C’était la première fois qu’il foulait le sol du pays des Hommes intègres, en 2019. Il tenait avant tout à rendre hommage au capitaine Sankara. Les larmes qu’il versait au Conseil de l’entente, le lieu de l’assassinat de Thomas Isidore Sankara, ne suffisaient toujours pas. Il lui fallait nécessairement rendre hommage au leader de la révolution burkinabè, autrement. Et, pour lui, en se rendant sur sa tombe, à Dagnoén, c’était l’ultime façon « de communier avec le révolutionnaire », d’août 1983, comme lui-même se le murmurait. Il s’est agenouillé, et a pleuré sur le sépulcre du capitaine Sankara ; c’était pour lui « un pèlerinage ». Comme s’il en fallait plus, il se promettait, les larmes aux yeux, accroupi devant l’effigie de Thomas Sankara, le lieu même de sa mort, de « lui bâtir un monument. Un monument de l’un des plus grands visionnaires d’Afrique, qui l’établira comme l’origine de l’initiative de la Grande muraille verte pour le Sahel ». Un projet qui veut reboiser, développer toute la bande sahélienne. Un an après (18 mai 2019 au 18 mai 2020), le rêve de l’écrivain irlandais Don Bosco Mullan, demeure. Mais, il ne réalisera plus dans un grand carrefour de Ouagadougou, mais à Addis-Ababa, au siège de l’Union africaine.

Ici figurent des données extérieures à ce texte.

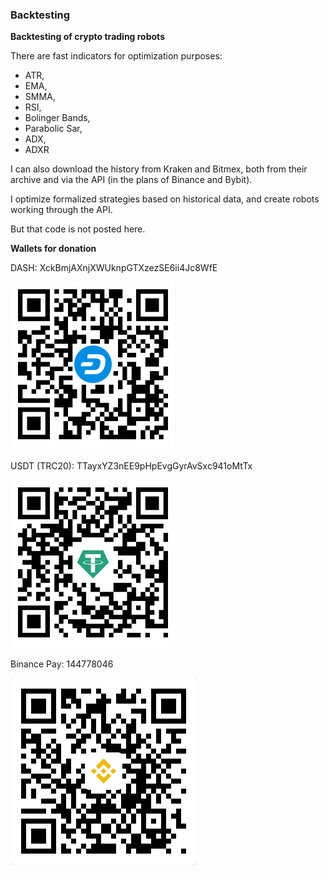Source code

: ### Backtesting

**Backtesting of crypto trading robots**

There are fast indicators for optimization purposes:
* ATR,
* EMA,
* SMMA,
* RSI,
* Bolinger Bands,
* Parabolic Sar,
* ADX,
* ADXR

I can also download the history from Kraken and Bitmex, both from their archive and via the API (in the plans of Binance and Bybit). 

I optimize formalized strategies based on historical data, and create robots working through the API.

But that code is not posted here.

**Wallets for donation**

DASH: XckBmjAXnjXWUknpGTXzezSE6ii4Jc8WfE 

![DASH](DASH.png)

USDT (TRC20): TTayxYZ3nEE9pHpEvgGyrAvSxc941oMtTx

![USDT TRC20](USDT_TRC20.png)

Binance Pay: 144778046

![Binance Pay](BinancePayQR.png)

Dans une correspondance adressée à son ami, un journaliste burkinabè, dont nous avons obtenu copie, l’écrivain irlandais Don Bosco Mullan écrit : « Je voudrais que tu prennes contact avec la famille de Thomas Sankara, pour obtenir sa permission et sa coopération dans l’idée de bâtir un monument. Un monument de l’un des plus grands visionnaires d’Afrique ».

Cette correspondance fait suite à un premier écrit en 2019, dans lequel l’écrivain Don Bosco Mullan manifestait son désir de construire un monument en hommage au capitaine Sankara, dans une grande rue de Ouagadougou. En effet, alors qu’il était en mai 2019 dans la capitale burkinabè, au contact de certaines autorités politiques et religieuses, Don Bosco Mullan ne manquait pas de répéter : « La mise en œuvre de l’idéologie sankariste pouvait allier le développement économique, écologique, social et humain de façon harmonieuse pour l’Afrique ».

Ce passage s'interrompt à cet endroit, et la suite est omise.